Reader Comments (17)

  1. I think you have a stunning point there. We love big stories, and the more we talk about a smaller reality the more it ripples through the universe.

  2. Question.

    Can a big story be a small story?

    I mean, detail, seemingly mundane aspects of life, etc. Probably just a matter of taste on the audience’s part…

  3. Not to quibble, but Revenge of the Sith had a better opening day in terms of dollars of revenue per exhibition screen. Neither your point nor mine proves anything with respect to Anderson’s argument. But if anyone scored a data point this weekend, it was Anderson: A hit from the past was bigger than the biggest hit this year. If we adjusted for inflation, half of Hollywood might defenestrate…

  4. Ok Greg, I won’t call that quibbling. 🙂 Total weekend gross, even adjusted for inflation, makes POTC 2 the biggest opener of all time.

  5. > Total weekend gross, even adjusted for inflation, makes POTC 2 the biggest opener of all time.

    This is at least half wrong. Revenge of the Sith opened on 472 fewer screens. If its gross-per-screen is scaled up to the same number of screens as Pirates, it comes in at $56,460,913. You could argue that it might not have done as well on more screens (although it opened on a Thursday, not a Friday), but, at the same time, the population is by now marginally larger and presumably the per-head ticket price is somewhat higher. And yet again, if we take blockbusters from the past and adjust for population, available seats and inflation, it is reasonable to assume that one of those past movies would beat both Pirates and Sith. But, all of that notwithstanding, if the events of this week, this summer, and this epoch in movie-making history mean anything, they tend to support Anderson’s argument: Fewer big hits, big hits hitting less frequently, lower average grosses and many, many niche entertainment products — not all of them movies.

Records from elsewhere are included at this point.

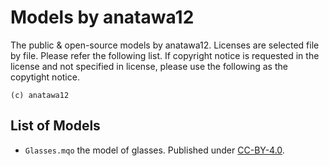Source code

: # Models by anatawa12

The public & open-source models by anatawa12.
Licenses are selected file by file. Please refer the following list.
If copyright notice is requested in the license and not specified in license, please use the following as the copytight notice.

`(c) anatawa12`

## List of Models

- `Glasses.mqo` the model of glasses. Published under [CC-BY-4.0].

[CC-BY-4.0]: https://creativecommons.org/licenses/by/4.0/deed

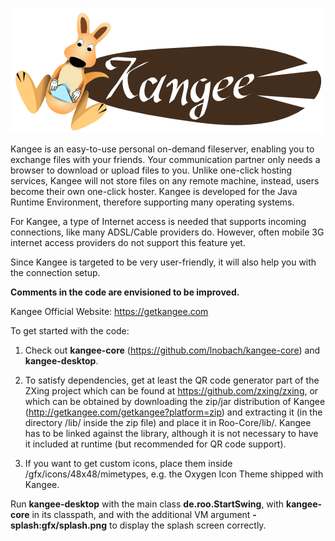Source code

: ![Kangee Logo](https://raw.githubusercontent.com/lnobach/kangee-desktop/master/gfx/splash.png)

Kangee is an easy-to-use personal on-demand fileserver, enabling you to exchange files with your friends. 
Your communication partner only needs a browser to download or upload files to you. 
Unlike one-click hosting services, Kangee will not store files on any remote machine, instead, 
users become their own one-click hoster. Kangee is developed for the Java Runtime Environment, 
therefore supporting many operating systems.

For Kangee, a type of Internet access is needed that supports incoming connections, 
like many ADSL/Cable providers do. However, often mobile 3G internet access providers 
do not support this feature yet.

Since Kangee is targeted to be very user-friendly, it will also help you with the connection setup.

**Comments in the code are envisioned to be improved.**

Kangee Official Website: https://getkangee.com

To get started with the code:

1. Check out **kangee-core** (https://github.com/lnobach/kangee-core) and **kangee-desktop**.

2. To satisfy dependencies, get at least the QR code generator part of the ZXing project which can be found at https://github.com/zxing/zxing, 
or which can be obtained by downloading the zip/jar distribution of Kangee 
(http://getkangee.com/getkangee?platform=zip) and extracting 
it (in the directory /lib/ inside the zip file) and place it in Roo-Core/lib/. Kangee 
has to be linked against the library, although it is not necessary to have it included 
at runtime (but recommended for QR code support).
        
3. If you want to get custom icons, place them inside /gfx/icons/48x48/mimetypes, 
e.g. the Oxygen Icon Theme shipped with Kangee.
        
Run **kangee-desktop** with the main class **de.roo.StartSwing**, with **kangee-core** in its classpath, and 
with the additional VM argument **-splash:gfx/splash.png** to display the splash screen correctly.
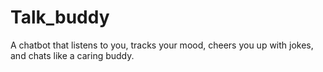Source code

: # Talk_buddy
A chatbot that listens to you, tracks your mood, cheers you up with jokes, and chats like a caring buddy.
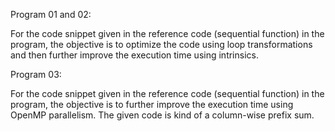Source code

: Program 01 and 02:

For the code snippet given in the reference code (sequential function) in the program, the objective is to optimize the code using loop transformations and then further improve the execution time using intrinsics.

Program 03: 

For the code snippet given in the reference code (sequential function) in the program, the objective is to further improve the execution time using OpenMP parallelism. The given code is kind of a column-wise prefix sum.

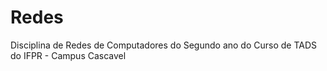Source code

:# Redes
Disciplina de Redes de Computadores do Segundo ano do Curso de TADS do IFPR - Campus Cascavel
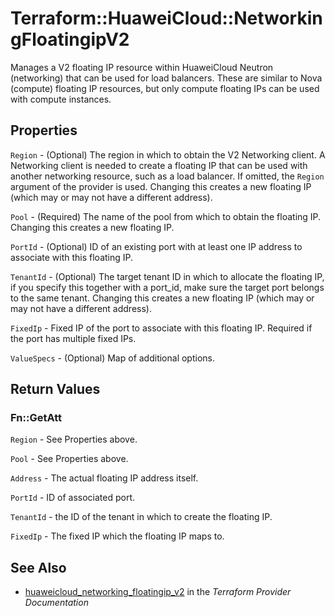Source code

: # Terraform::HuaweiCloud::NetworkingFloatingipV2

Manages a V2 floating IP resource within HuaweiCloud Neutron (networking)
that can be used for load balancers.
These are similar to Nova (compute) floating IP resources,
but only compute floating IPs can be used with compute instances.

## Properties

`Region` - (Optional) The region in which to obtain the V2 Networking client. A Networking client is needed to create a floating IP that can be used with another networking resource, such as a load balancer. If omitted, the `Region` argument of the provider is used. Changing this creates a new floating IP (which may or may not have a different address).

`Pool` - (Required) The name of the pool from which to obtain the floating IP. Changing this creates a new floating IP.

`PortId` - (Optional) ID of an existing port with at least one IP address to associate with this floating IP.

`TenantId` - (Optional) The target tenant ID in which to allocate the floating IP, if you specify this together with a port_id, make sure the target port belongs to the same tenant. Changing this creates a new floating IP (which may or may not have a different address).

`FixedIp` - Fixed IP of the port to associate with this floating IP. Required if the port has multiple fixed IPs.

`ValueSpecs` - (Optional) Map of additional options.


## Return Values

### Fn::GetAtt

`Region` - See Properties above.

`Pool` - See Properties above.

`Address` - The actual floating IP address itself.

`PortId` - ID of associated port.

`TenantId` - the ID of the tenant in which to create the floating IP.

`FixedIp` - The fixed IP which the floating IP maps to.

## See Also

* [huaweicloud_networking_floatingip_v2](https://www.terraform.io/docs/providers/huaweicloud/r/networking_floatingip_v2.html) in the _Terraform Provider Documentation_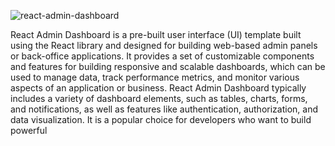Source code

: ![react-admin-dashboard](https://github.com/ron-pradhan/react-admin-dashboard/assets/37661399/092aba78-aab2-4b25-91f9-328fe43ec644)

React Admin Dashboard is a pre-built user interface (UI) template built using the React library and designed for building web-based admin panels or back-office applications. It provides a set of customizable components and features for building responsive and scalable dashboards, which can be used to manage data, track performance metrics, and monitor various aspects of an application or business. React Admin Dashboard typically includes a variety of dashboard elements, such as tables, charts, forms, and notifications, as well as features like authentication, authorization, and data visualization. It is a popular choice for developers who want to build powerful
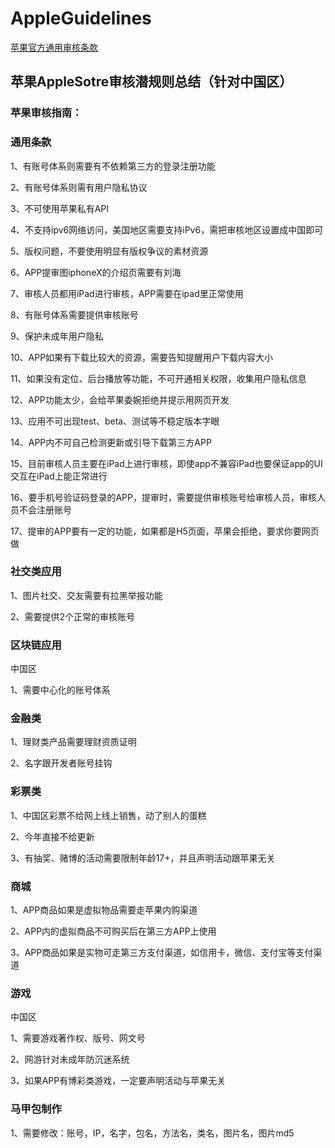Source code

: # AppleGuidelines

[苹果官方通用审核条款](https://developer.apple.com/cn/app-store/review/guidelines/)

## 苹果AppleSotre审核潜规则总结（针对中国区）

### 苹果审核指南：

### 通用条款

1、有账号体系则需要有不依赖第三方的登录注册功能

2、有账号体系则需有用户隐私协议

3、不可使用苹果私有API

4、不支持ipv6网络访问，美国地区需要支持iPv6，需把审核地区设置成中国即可

5、版权问题，不要使用明显有版权争议的素材资源

6、APP提审图iphoneX的介绍页需要有刘海

7、审核人员都用iPad进行审核，APP需要在ipad里正常使用

8、有账号体系需要提供审核账号

9、保护未成年用户隐私

10、APP如果有下载比较大的资源，需要告知提醒用户下载内容大小

11、如果没有定位、后台播放等功能，不可开通相关权限，收集用户隐私信息
 
12、APP功能太少，会给苹果委婉拒绝并提示用网页开发

13、应用不可出现test、beta、测试等不稳定版本字眼

14、APP内不可自己检测更新或引导下载第三方APP

15、目前审核人员主要在iPad上进行审核，即使app不兼容iPad也要保证app的UI交互在iPad上能正常进行

16、要手机号验证码登录的APP，提审时，需要提供审核账号给审核人员，审核人员不会注册账号

17、提审的APP要有一定的功能，如果都是H5页面，苹果会拒绝，要求你要网页做


### 社交类应用

1、图片社交、交友需要有拉黑举报功能

2、需要提供2个正常的审核账号

### 区块链应用

中国区

1、需要中心化的账号体系

### 金融类

1、理财类产品需要理财资质证明

2、名字跟开发者账号挂钩

### 彩票类

1、中国区彩票不给网上线上销售，动了别人的蛋糕

2、今年直接不给更新

3、有抽奖、赌博的活动需要限制年龄17+，并且声明活动跟苹果无关

### 商城
1、APP商品如果是虚拟物品需要走苹果内购渠道

2、APP内的虚拟商品不可购买后在第三方APP上使用

3、APP商品如果是实物可走第三方支付渠道，如信用卡，微信、支付宝等支付渠道

### 游戏
中国区

1、需要游戏著作权、版号、网文号

2、网游针对未成年防沉迷系统

3、如果APP有博彩类游戏，一定要声明活动与苹果无关

### 马甲包制作

1、需要修改：账号，IP，名字，包名，方法名，类名，图片名，图片md5
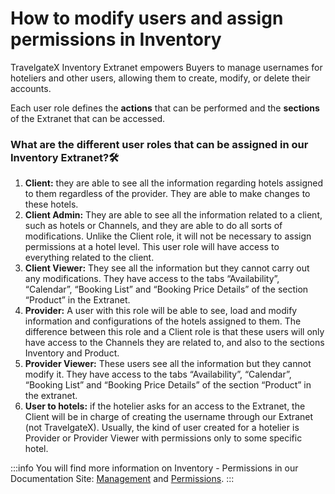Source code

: ﻿---
sidebar_position: 2
---

# How to modify users and assign permissions in Inventory


TravelgateX Inventory Extranet empowers Buyers to manage usernames for hoteliers and other users, allowing them to create, modify, or delete their accounts.

Each user role defines the **actions** that can be performed and the **sections** of the Extranet that can be accessed.

### What are the different user roles that can be assigned in our Inventory Extranet?🛠️
1. **Client:** they are able to see all the information regarding hotels assigned to them regardless of the provider. They are able to make changes to these hotels.
1. **Client Admin:** They are able to see all the information related to a client, such as hotels or Channels, and they are able to do all sorts of modifications. Unlike the Client role, it will not be necessary to assign permissions at a hotel level. This user role will have access to everything related to the client.
1. **Client Viewer:** They see all the information but they cannot carry out any modifications. They have access to the tabs “Availability”, “Calendar”, “Booking List” and “Booking Price Details” of the section “Product” in the Extranet.
1. **Provider:** A user with this role will be able to see, load and modify information and configurations of the hotels assigned to them. The difference between this role and a Client role is that these users will only have access to the Channels they are related to, and also to the sections Inventory and Product.
1. **Provider Viewer:** These users see all the information but they cannot modify it. They have access to the tabs “Availability”, “Calendar”, “Booking List” and “Booking Price Details” of the section “Product” in the extranet.
1. **User to hotels:** if the hotelier asks for an access to the Extranet, the Client will be in charge of creating the username through our Extranet (not TravelgateX). Usually, the kind of user created for a hotelier is Provider or Provider Viewer with permissions only to some specific hotel.

:::info
You will find more information on Inventory - Permissions in our Documentation Site: [Management](https://docs.travelgatex.com/inventory-x/extranet/tools/manage/) and [Permissions](https://docs.travelgatex.com/inventory-x/extranet/tools/permissions/).
:::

  6. I just got home from seeing POTC 2 and read your post. Strange cooincidence? Maybe. Me and hundreds of others were out seeing a fun, rediculous movie and having a good laugh. And tomorrow, I expect to receive my copy of The Long Tail in the mail which I pre-ordered some time ago. Some kind of convergence of something? I don’t know. I think even though the niche is alive and well, as you said, everyone enjoys a good story, even if you have to completely suspend belief and just revel in a good time. And look at the community it creates…all the people who can connect because they saw the same movie and enjoyed it. Ah, I ramble; it’s late.

  7. Greg, Revenge of the Sith is not the movie that was surpassed for total weekend gross — it was Spider Man in 2002 that held the previous record with $114 million in one weekend. POTC 2 beat Spider Man by $18 million.

    That’s an adjusted-for-screens-and-inflation ass kicking. I’m not sure what you are talking about?

    And if you read the post again, it says Anderson is right, despite POTC. The post is about stories, not numbers.

  8. Using the theory of the long tail, I should try to cover as many niches as I can to increase my chances of a home run (see Denton) or make a wee profit off each of them, cutting the ones that lose money.

    The theory reminds me of the pitch used by guy who used to sell the newspaper ad idea: If you make only $1 per day profit from your ad and you put the same ad in 1,000 newspapers, you’ll make $1,000 per day.

    So what i get from the theory is you can get in the hall of fame by hitting homeruns or a whole lot of singles.

  9. Joseph, that’s exactly right. Everyone should be aiming for single after single. The cool thing is that sometimes they accidently go out of the park when you’re not really trying.

    The key is not to swing for the fence. The key is rather to always put yourself in the position to run all four bases by crafting stories designed from the get-go to strongly resonate with people.

    At a bare minimum, these stories connect strongly with your niche. And every once in a while…

  10. you’re great at what you do.
    a top of a niche.

    niche that is going main stream.

    so i predict you’ll be top mainstream inevitably.

    maybe there’s a new kind of pop.

    niche-pop.

    of which nick hornby has to be the superstar.